По правилам игры с народом того времени, средства массовой информации объявили, что запланированная программа выполнена. Мы же продолжали расследование.
С самого первого дня вокруг нас появилось большое начальство: сам Устинов, заведующий оборонным отделом ЦК И. Д. Сербии, председатель ВПК Л. В. Смирнов, наш министр С. А. Афанасьев, чужой генеральный В. Н. Челомей. Не могу сказать, какие эмоции вызвала у Челомея наша неудача, ведь мы увели его станцию. Как большой специалист по теории колебаний он разглядел тогда у нас «эффект хлыста»; никакого хлыста там конечно не было, все было и проще… и сложнее. Тогда еще молодой, почти «зеленый» конструктор Евгений Бобров долго не мог забыть, как его спас от кары Смирнова, разгневанного репликой («Лучшая проверка в космосе!»), В. Д. Вачнадзе, главный инженер нашего завода.
Всем нам, отвечавшим за стыковку почти в буквальном смысле головой, было совсем не до шуток.
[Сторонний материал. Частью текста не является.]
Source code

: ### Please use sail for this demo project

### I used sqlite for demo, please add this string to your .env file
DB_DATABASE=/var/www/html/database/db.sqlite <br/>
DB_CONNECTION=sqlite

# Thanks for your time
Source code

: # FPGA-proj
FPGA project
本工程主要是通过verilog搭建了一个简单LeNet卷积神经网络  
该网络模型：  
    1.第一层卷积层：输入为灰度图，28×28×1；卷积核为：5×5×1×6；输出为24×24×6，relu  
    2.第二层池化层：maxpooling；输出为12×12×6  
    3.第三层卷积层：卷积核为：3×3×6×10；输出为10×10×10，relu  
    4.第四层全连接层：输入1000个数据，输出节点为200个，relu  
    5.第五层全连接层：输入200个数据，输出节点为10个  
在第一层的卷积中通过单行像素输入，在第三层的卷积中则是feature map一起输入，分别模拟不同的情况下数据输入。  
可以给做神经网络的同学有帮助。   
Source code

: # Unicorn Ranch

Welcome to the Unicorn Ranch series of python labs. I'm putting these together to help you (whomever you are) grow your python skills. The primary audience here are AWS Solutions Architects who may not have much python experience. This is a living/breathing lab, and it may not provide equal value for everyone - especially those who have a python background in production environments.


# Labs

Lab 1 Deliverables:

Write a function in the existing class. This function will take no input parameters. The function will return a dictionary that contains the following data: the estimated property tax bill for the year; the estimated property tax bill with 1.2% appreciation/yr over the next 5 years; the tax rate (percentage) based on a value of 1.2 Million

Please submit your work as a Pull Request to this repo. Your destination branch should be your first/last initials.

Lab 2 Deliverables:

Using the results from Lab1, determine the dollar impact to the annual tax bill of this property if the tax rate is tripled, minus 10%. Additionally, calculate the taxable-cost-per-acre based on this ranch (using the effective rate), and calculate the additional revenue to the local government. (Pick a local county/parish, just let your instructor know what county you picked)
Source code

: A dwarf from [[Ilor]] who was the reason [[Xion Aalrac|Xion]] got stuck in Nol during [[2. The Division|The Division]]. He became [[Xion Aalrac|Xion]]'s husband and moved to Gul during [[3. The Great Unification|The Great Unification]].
Не дрогнуть, сохранить трезвое мышление, способность быстро разобраться в том, что произошло, затем сразу наметить план действий и оперативно исправить положение было совсем не просто. Наверно, так бывало не раз на войне, когда противник прорывал оборону. Я был еще молодым, не нюхавшим настоящего пороха. Мне было легче, чем Л. Вильницкому, тем более что он, старший по званию, отвечал за общее дело. Он видел войну, понимал намного больше, в том числе — чем грозила нагрянувшая на нас беда, особенно для него самого, по его же выражению — «инвалида пятой группы» (так Вильницкий называл известный пятый пункт кадровой анкеты — национальность). Хорошо еще, что времена Берии, похоже, прошли, видимо, КГБ держалось тогда в тени. Конечно, чекисты участвовали в расследовании, но к нам вплотную не приближались. Мне пришлось столкнуться с «органами» совсем скоро, когда началось международное сотрудничество; там, похоже, было нельзя обойтись без государственной безопасности.